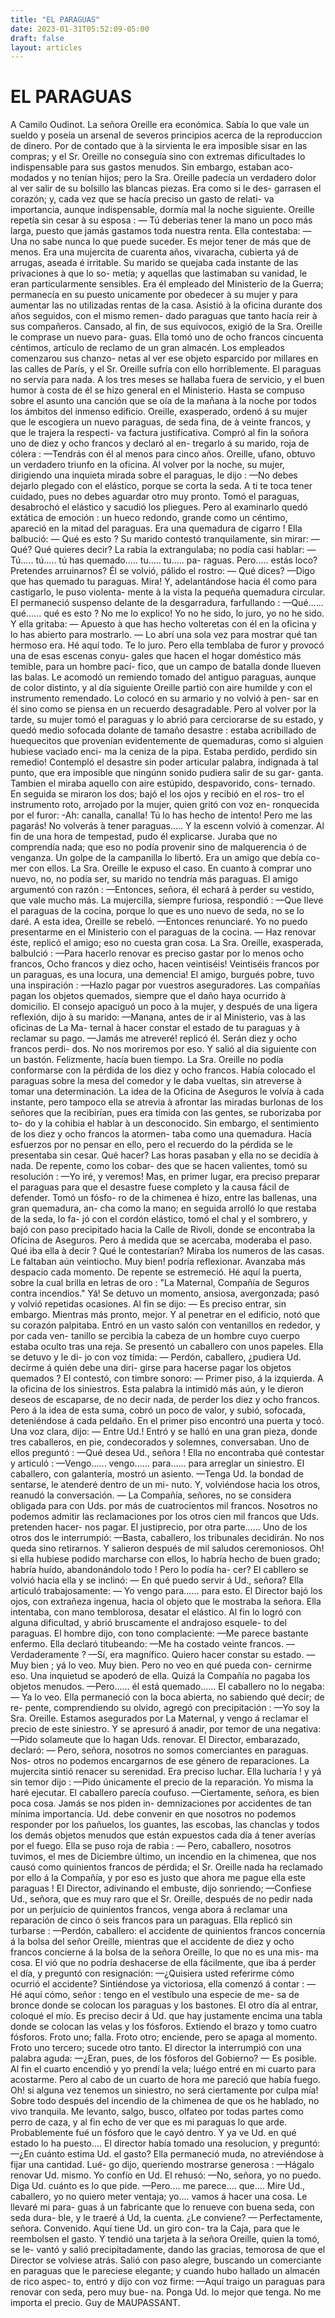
 ```yaml
---
title: "EL PARAGUAS"
date: 2023-01-31T05:52:09-05:00
draft: false
layout: articles
---
```


# EL PARAGUAS
A Camilo Oudinot.
La señora Oreille era económica. Sabía lo que vale un sueldo y
poseía un arsenal de severos principios acerca de la reproduccion de
dinero. Por de contado que à la sirvienta le era imposible sisar en las
compras; y el Sr. Oreille no conseguía sino con extremas dificultades
lo indispensable para sus gastos menudos. Sin embargo, estaban aco-
modados y no tenían hijos; pero la Sra. Oreille padecía un verdadero
dolor al ver salir de su bolsillo las blancas piezas. Era como si le des-
garrasen el corazón; y, cada vez que se hacía preciso un gasto de relati-
va importancia, aunque indispensable, dormía mal la noche siguiente.
Oreille repetía sin cesar à su esposa :
— Tú deberias tener la mano un poco más larga, puesto que jamás
gastamos toda nuestra renta.
Ella contestaba:
—Una no sabe nunca lo que puede suceder. Es mejor tener de más
que de menos.
Era una mujercita de cuarenta años, vivaracha, cubierta yá de
arrugas, aseada é irritable.
Su marido se quejaba cada instante de las privaciones à que lo so-
metía; y aquellas que lastimaban su vanidad, le eran particularmente
sensibles.
Era él empleado del Ministerio de la Guerra; permanecía en su
puesto unicamente por obedecer à su mujer y para aumentar las no
utilizadas rentas de la casa.
Asistió à la oficina durante dos años seguidos, con el mismo remen-
dado paraguas que tanto hacía reir à sus compañeros. Cansado, al fin,
de sus equivocos, exigió de la Sra. Oreille le comprase un nuevo para-
guas. Ella tomó uno de ocho francos cincuenta céntimos, artículo de
reclamo de un gran almacén. Los empleados comenzarou sus chanzo-
netas al ver ese objeto esparcido por millares en las calles de París, y
el Sr. Oreille sufría con ello horriblemente. El paraguas no servía para
nada. A los tres meses se hallaba fuera de servicio, y el buen humor
à costa de él se hizo general en el Ministerio. Hasta se compuso sobre el
asunto una canción que se oía de la mañana à la noche por todos los
ámbitos del inmenso edificio.
Oreille, exasperado, ordenó á su mujer que le escogiera un nuevo
paraguas, de seda fina, de à veinte francos, y que le trajera la respecti-
va factura justificativa.
Compró al fin la soñora uno de diez y ocho francos y declaró al en-
tregarlo á su marido, roja de cólera :
—Tendrás con él al menos para cinco años.
Oreille, ufano, obtuvo un verdadero triunfo en la oficina.
Al volver por la noche, su mujer, dirigiendo una inquieta mirada
sobre el paraguas, le dijo :
—No debes dejarlo plegado con el elástico, porque se corta la seda.
A ti te toca tener cuidado, pues no debes aguardar otro muy pronto.
Tomó el paraguas, desabrochó el elástico y sacudió los pliegues.
Pero al examinarlo quedó extática de emoción : un hueco redondo,
grande como un céntimo, apareció en la mitad del paraguas. Era una
quemadura de cigarro !
Ella balbució:
— Qué es esto ?
Su marido contestó tranquilamente, sin mirar:
—Qué? Qué quieres decir?
La rabia la extrangulaba; no podía casi hablar:
—Tú..... tú..... tú has quemado..... tu..... tu..... pa-
raguas. Pero..... estás loco? Pretendes arruinarnos?
Él se volvió, pálido el rostro:
— Qué dices?
—Digo que has quemado tu paraguas. Mira!
Y, adelantándose hacia él como para castigarlo, le puso violenta-
mente à la vista la pequeña quemadura circular.
El permaneció suspenso delante de la desgarradura, farfullando :
—Qué...... qué...... qué es esto ? No me lo explico! Yo no
he sido, lo juro, yo no he sido.
Y ella gritaba:
— Apuesto à que has hecho volteretas con él en la oficina y lo has
abierto para mostrarlo.
— Lo abrí una sola vez para mostrar qué tan hermoso era. Hé aquí
todo. Te lo juro.
Pero ella temblaba de furor y provocó una de esas escenas conyu-
gales que hacen el hogar doméstico más temible, para un hombre pací-
fico, que un campo de batalla donde llueven las balas.
Le acomodó un remiendo tomado del antiguo paraguas, aunque de
color distinto, y al día siguiente Oreille partió con aire humilde y con
el instrumento remendado. Lo colocó en su armario y no volvió à pen-
sar en él sino como se piensa en un recuerdo desagradable.
Pero al volver por la tarde, su mujer tomó el paraguas y lo abrió
para cerciorarse de su estado, y quedó medio sofocada dolante de
tamaño desastre : estaba acribillado de huequecitos que provenían
evidentemente de quemaduras, como si alguien hubiese vaciado enci-
ma la ceniza de la pipa. Estaba perdido, perdido sin remedio!
Contempló el desastre sin poder articular palabra, indignada à tal
punto, que era imposible que ningúnn sonido pudiera salir de su gar-
ganta. Tambien el miraba aquello con aire estúpido, despavorido, cons-
ternado.
En seguida se miraron los dos; bajó el los ojos y recibió en el ros-
tro el instrumento roto, arrojado por la mujer, quien gritó con voz en-
ronquecida por el furor:
-Ah: canalla, canalla! Tú lo has hecho de intento! Pero me las
pagarás! No volverás à tener paraguas.....
Y la escenn volvió à comenzar. Al fin de una hora de tempestad,
pudo él explicarse. Juraba que no comprendía nada; que eso no podía
provenir sino de malquerencia ó de venganza.
Un golpe de la campanilla lo libertó. Era un amigo que debía co-
mer con ellos.
La Sra. Oreille le expuso el caso. En cuanto à comprar uno nuevo,
no, no podía ser, su marido no tendría más paraguas.
El amigo argumentó con razón :
—Entonces, señora, él echará à perder su vestido, que vale mucho
más.
La mujercilla, siempre furiosa, respondió :
—Que Ileve el paraguas de la cocina, porque lo que es uno nuevo
de seda, no se lo daré.
A esta idea, Oreille se rebeló.
—Entonces renunciaré. Yo no puedo presentarme en el Ministerio
con el paraguas de la cocina.
— Haz renovar éste, replicó el amigo; eso no cuesta gran cosa.
La Sra. Oreille, exasperada, balbulció :
—Para hacerlo renovar es preciso gastar por lo menos ocho francos,
Ocho francos y diez ocho, hacen veintiséis! Veintiséis francos por un
paraguas, es una locura, una demencia!
El amigo, burgués pobre, tuvo una inspiración :
—Hazlo pagar por vuestros aseguradores. Las compañías pagan
los objetos quemados, siempre que el daño haya ocurrido à domicilio.
El consejo apaciguó un poco à la mujer, y después de una ligera
reflexión, dijo à su marido:
—Manana, antes de ir al Ministerio, vas à las oficinas de La Ma-
ternal à hacer constar el estado de tu paraguas y à reclamar su pago.
—Jamás me atreveré! replicó él. Serán diez y ocho francos perdi-
dos. No nos moriremos por eso.
Y salió al dia siguiente con un bastón. Felizmente, hacía buen
tiempo.
La Sra. Oreille no podía conformarse con la pérdida de los diez y
ocho francos. Había colocado el paraguas sobre la mesa del comedor y
le daba vueltas, sin atreverse à tomar una determinación.
La idea de la Oficina de Aseguros le volvía à cada instante, pero
tampoco ella se atrevia à afrontar las miradas burlonas de los señores
que la recibirían, pues era tímida con las gentes, se ruborizaba por to-
do y la cohibia el hablar à un desconocido.
Sin embargo, el sentimiento de los diez y ocho francos la atormen-
taba como una quemadura. Hacía esfuerzos por no pensar en ello, pero
el recuerdo do la pérdida se le presentaba sin cesar. Qué hacer? Las
horas pasaban y ella no se decidía à nada. De repente, como los cobar-
des que se hacen valientes, tomó su resolución :
—Yo iré, y veremos!
Mas, en primer lugar, era preciso preparar el paraguas para que
el desastre fuese completo y la causa fácil de defender. Tomó un fósfo-
ro de la chimenea é hizo, entre las ballenas, una gran quemadura, an-
cha como la mano; en seguida arrolló lo que restaba de la seda, lo fa-
jó con el cordón elástico, tomó el chal y el sombrero, y bajó con paso
precipitado hacia la Calle de Rivoli, donde se encontraba la Oficina de
Aseguros.
Pero á medida que se acercaba, moderaba el paso. Qué iba ella à
decir ? Qué le contestarían?
Miraba los numeros de las casas. Le faltaban aún veintiocho. Muy
bien! podría reflexionar. Avanzaba más despacio cada momento. De
repente se estremeció. Hé aquí la puerta, sobre la cual brilla en letras
de oro : "La Maternal, Compañía de Seguros contra incendios." Yá!
Se detuvo un momento, ansiosa, avergonzada; pasó y volvió repetidas
ocasiones.
Al fin se dijo:
— Es preciso entrar, sin embargo. Mientras más pronto, mejor.
Y al penetrar en el edificio, notó que su corazón palpitaba.
Entró en un vasto salón con ventanillos en rededor, y por cada ven-
tanillo se percibia la cabeza de un hombre cuyo cuerpo estaba oculto
tras una reja.
Se presentó un caballero con unos papeles. Ella se detuvo y le di-
jo con voz tímida:
— Perdón, caballero, ¿pudiera Ud. decirme á quién debe una diri-
girse para hacerse pagar los objetos quemados ?
El contestó, con timbre sonoro:
— Primer piso, á la izquierda. A la oficina de los siniestros.
Esta palabra la intimidó más aún, y le dieron deseos de escaparse,
de no decir nada, de perder los diez y ocho francos. Pero á la idea de
esta suma, cobró un poco de valor, y subió, sofocada, deteniéndose á
cada peldaño.
En el primer piso encontró una puerta y tocó. Una voz clara, dijo:
— Entre Ud.!
Entró y se halló en una gran pieza, donde tres caballeros, en pie,
condecorados y solemnes, conversaban.
Uno de ellos preguntó :
—Qué desea Ud., señora !
Ella no encontraba qué contestar y articuló :
—Vengo...... vengo...... para...... para arreglar un siniestro.
El caballero, con galantería, mostró un asiento.
—Tenga Ud. la bondad de sentarse, le atenderé dentro de un mi-
nuto.
Y, volviéndose hacia los otros, reanudó la conversación.
— La Compañía, señores, no se considera obligada para con Uds.
por más de cuatrocientos mil francos. Nosotros no podemos admitir las
reclamaciones por los otros cien mil francos que Uds. pretenden hacer-
nos pagar. El justiprecio, por otra parte......
Uno de los otros dos le interrumpió:
—Basta, caballero, los tribunales decidirán. No nos queda sino
retirarnos.
Y salieron después de mil saludos ceremoniosos.
Oh! si ella hubiese podido marcharse con ellos, lo habría hecho
de buen grado; habría huído, abandonándolo todo ! Pero lo podía ha-
cer? El cabllero se volvió hacia ella y se inclinó:
— En qué puedo servir á Ud., señora?
Ella articuló trabajosamente:
— Yo vengo para...... para esto.
El Director bajó los ojos, con extrañeza ingenua, hacia ol objeto
que le mostraba la señora.
Ella intentaba, con mano temblorosa, desatar el elástico. Al fin lo
logró con alguna dificultad, y abrió bruscamente el andrajoso esquele-
to del paraguas.
El hombre dijo, con tono complaciente:
—Me parece bastante enfermo.
Ella declaró titubeando:
—Me ha costado veinte francos.
— Verdaderamente ?
—Sí, era magnífico. Quiero hacer constar su estado.
—Muy bien ; yá lo veo. Muy bien. Pero no veo en qué pueda con-
cernirme eso.
Una inquietud se apoderó de ella. Quizá la Compañía no pagaba
los objetos menudos.
—Pero...... él está quemado......
El caballero no lo negaba:
— Ya lo veo.
Ella permaneció con la boca abierta, no sabiendo qué decir; de re-
pente, comprendiendo su olvido, agregó con precipitación :
—Yo soy la Sra. Oreille. Estamos asegurados por La Maternal, y
vengo á reclamar el precio de este siniestro.
Y se apresuró á anadir, por temor de una negativa:
—Pido solameute que lo hagan Uds. renovar.
El Director, embarazado, declaró:
— Pero, señora, nosotros no somos comerciantes en paraguas. Nos-
otros no podemos encargarnos de ese género de reparaciones.
La mujercita sintió renacer su serenidad. Era preciso luchar. Ella
lucharía ! y yá sin temor dijo :
—Pido únicamente el precio de la reparación. Yo misma la haré
ejecutar.
El caballero parecía coufuso.
—Ciertamente, señora, es bien poca cosa. Jamás se nos piden in-
demnizaciones por accidentes de tan mínima importancia. Ud. debe
convenir en que nosotros no podemos responder por los pañuelos, los
guantes, las escobas, las chanclas y todos los demás objetos menudos
que están expuestos cada día á tener averías por el fuego.
Ella se puso roja de rabia :
— Pero, caballero, nosotros tuvimos, el mes de Diciembre último,
un incendio en la chimenea, que nos causó como quinientos francos de
pérdida; el Sr. Oreille nada ha reclamado por ello á la Compañía, y
por eso es justo que ahora me pague ella este paraguas !
El Director, adivinando el embuste, dijo sonriendo;
—Confiese Ud., señora, que es muy raro que el Sr. Oreille, después
de no pedir nada por un perjuicio de quinientos francos, venga abora
á reclamar una reparación de cinco ó seis francos para un paraguas.
Ella replicó sin turbarse :
—Perdón, caballero: el accidente de quinientos francos concernía
á la bolsa del señor Oreille, mientras que el accidente de diez y ocho
francos concierne á la bolsa de la señora Oreille, lo que no es una mis-
ma cosa.
El vió que no podría deshacerse de ella fácilmente, que iba á
perder el día, y preguntó con resignación:
—¿Quisiera usted referirme cómo ocurrió el accidente?
Sintiéndose ya victoriosa, ella comenzó á contar :
— Hé aquí cómo, señor : tengo en el vestíbulo una especie de me-
sa de bronce donde se colocan los paraguas y los bastones. El otro día
al entrar, coloqué el mío. Es preciso decir á Ud. que hay justamente
encima una tabla donde se colocan las velas y los fósforos. Extiendo el
brazo y tomo cuatro fósforos. Froto uno; falla. Froto otro; enciende,
pero se apaga al momento. Froto uno tercero; sucede otro tanto.
El director la interrumpió con una palabra aguda:
—¿Eran, pues, de los fósforos del Gobierno?
— Es posible. Al fin el cuarto encendió y yo prendí la vela; luégo
entré en mi cuarto para acostarme. Pero al cabo de un cuarto de hora
me pareció que había fuego. Oh! si alguna vez tenemos un siniestro, no
será ciertamente por culpa mía! Sobre todo después del incendio de la
chimenea de que os he hablado, no vivo tranquila. Me levanto, salgo,
busco, olfateo por todas partes como perro de caza, y al fin echo de ver
que es mi paraguas lo que arde. Probablemente fué un fósforo que le
cayó dentro. Y ya ve Ud. en qué estado lo ha puesto....
El director había tomado una resolucion, y preguntó:
—¿En cuánto estima Ud. el gasto?
Ella permaneció muda, no atreviéndose à fijar una cantidad. Lué-
go dijo, queriendo mostrarse generosa :
—Hágalo renovar Ud. mismo. Yo confío en Ud.
El rehusó:
—No, señora, yo no puedo. Diga Ud. cuánto es lo que pide.
—Pero.... me parece.... que.... Mire Ud., caballero, yo no quiero
meter ventaja; yo.... vamos á hacer una cosa. Le llevaré mi para-
guas á un fabricante que lo renueve con buena seda, con seda dura-
ble, y le traeré á Ud, la cuenta. ¿Le conviene?
— Perfectamente, señora. Convenido. Aquí tiene Ud. un giro con-
tra la Caja, para que le reembolsen el gasto.
Y tendió una tarjeta à la señora Oreille, quien la tomó, se le-
vantó y salió precipitadamente, dando las gracias, temorosa de que el
Director se volviese atrás.
Salió con paso alegre, buscando un comerciante en paraguas que
le pareciese elegante; y cuando hubo hallado un almacén de rico aspec-
to, entró y dijo con voz firme:
—Aquí traigo un paraguas para renovar con seda, pero muy bue-
na. Ponga Ud. lo mejor que tenga. No me importa el precio.
Guy de MAUPASSANT.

= = = = = = =

= Task to carry out =
Your task is to transcribe, with no changes, only the lines of the listing above that lie between the line holding "cada peldaño." and the line holding "cernirme eso.", inclusive.

= Reply to the task =
cada peldaño.
En el primer piso encontró una puerta y tocó. Una voz clara, dijo:
— Entre Ud.!
Entró y se halló en una gran pieza, donde tres caballeros, en pie,
condecorados y solemnes, conversaban.
Uno de ellos preguntó :
—Qué desea Ud., señora !
Ella no encontraba qué contestar y articuló :
—Vengo...... vengo...... para...... para arreglar un siniestro.
El caballero, con galantería, mostró un asiento.
—Tenga Ud. la bondad de sentarse, le atenderé dentro de un mi-
nuto.
Y, volviéndose hacia los otros, reanudó la conversación.
— La Compañía, señores, no se considera obligada para con Uds.
por más de cuatrocientos mil francos. Nosotros no podemos admitir las
reclamaciones por los otros cien mil francos que Uds. pretenden hacer-
nos pagar. El justiprecio, por otra parte......
Uno de los otros dos le interrumpió:
—Basta, caballero, los tribunales decidirán. No nos queda sino
retirarnos.
Y salieron después de mil saludos ceremoniosos.
Oh! si ella hubiese podido marcharse con ellos, lo habría hecho
de buen grado; habría huído, abandonándolo todo ! Pero lo podía ha-
cer? El cabllero se volvió hacia ella y se inclinó:
— En qué puedo servir á Ud., señora?
Ella articuló trabajosamente:
— Yo vengo para...... para esto.
El Director bajó los ojos, con extrañeza ingenua, hacia ol objeto
que le mostraba la señora.
Ella intentaba, con mano temblorosa, desatar el elástico. Al fin lo
logró con alguna dificultad, y abrió bruscamente el andrajoso esquele-
to del paraguas.
El hombre dijo, con tono complaciente:
—Me parece bastante enfermo.
Ella declaró titubeando:
—Me ha costado veinte francos.
— Verdaderamente ?
—Sí, era magnífico. Quiero hacer constar su estado.
—Muy bien ; yá lo veo. Muy bien. Pero no veo en qué pueda con-
cernirme eso.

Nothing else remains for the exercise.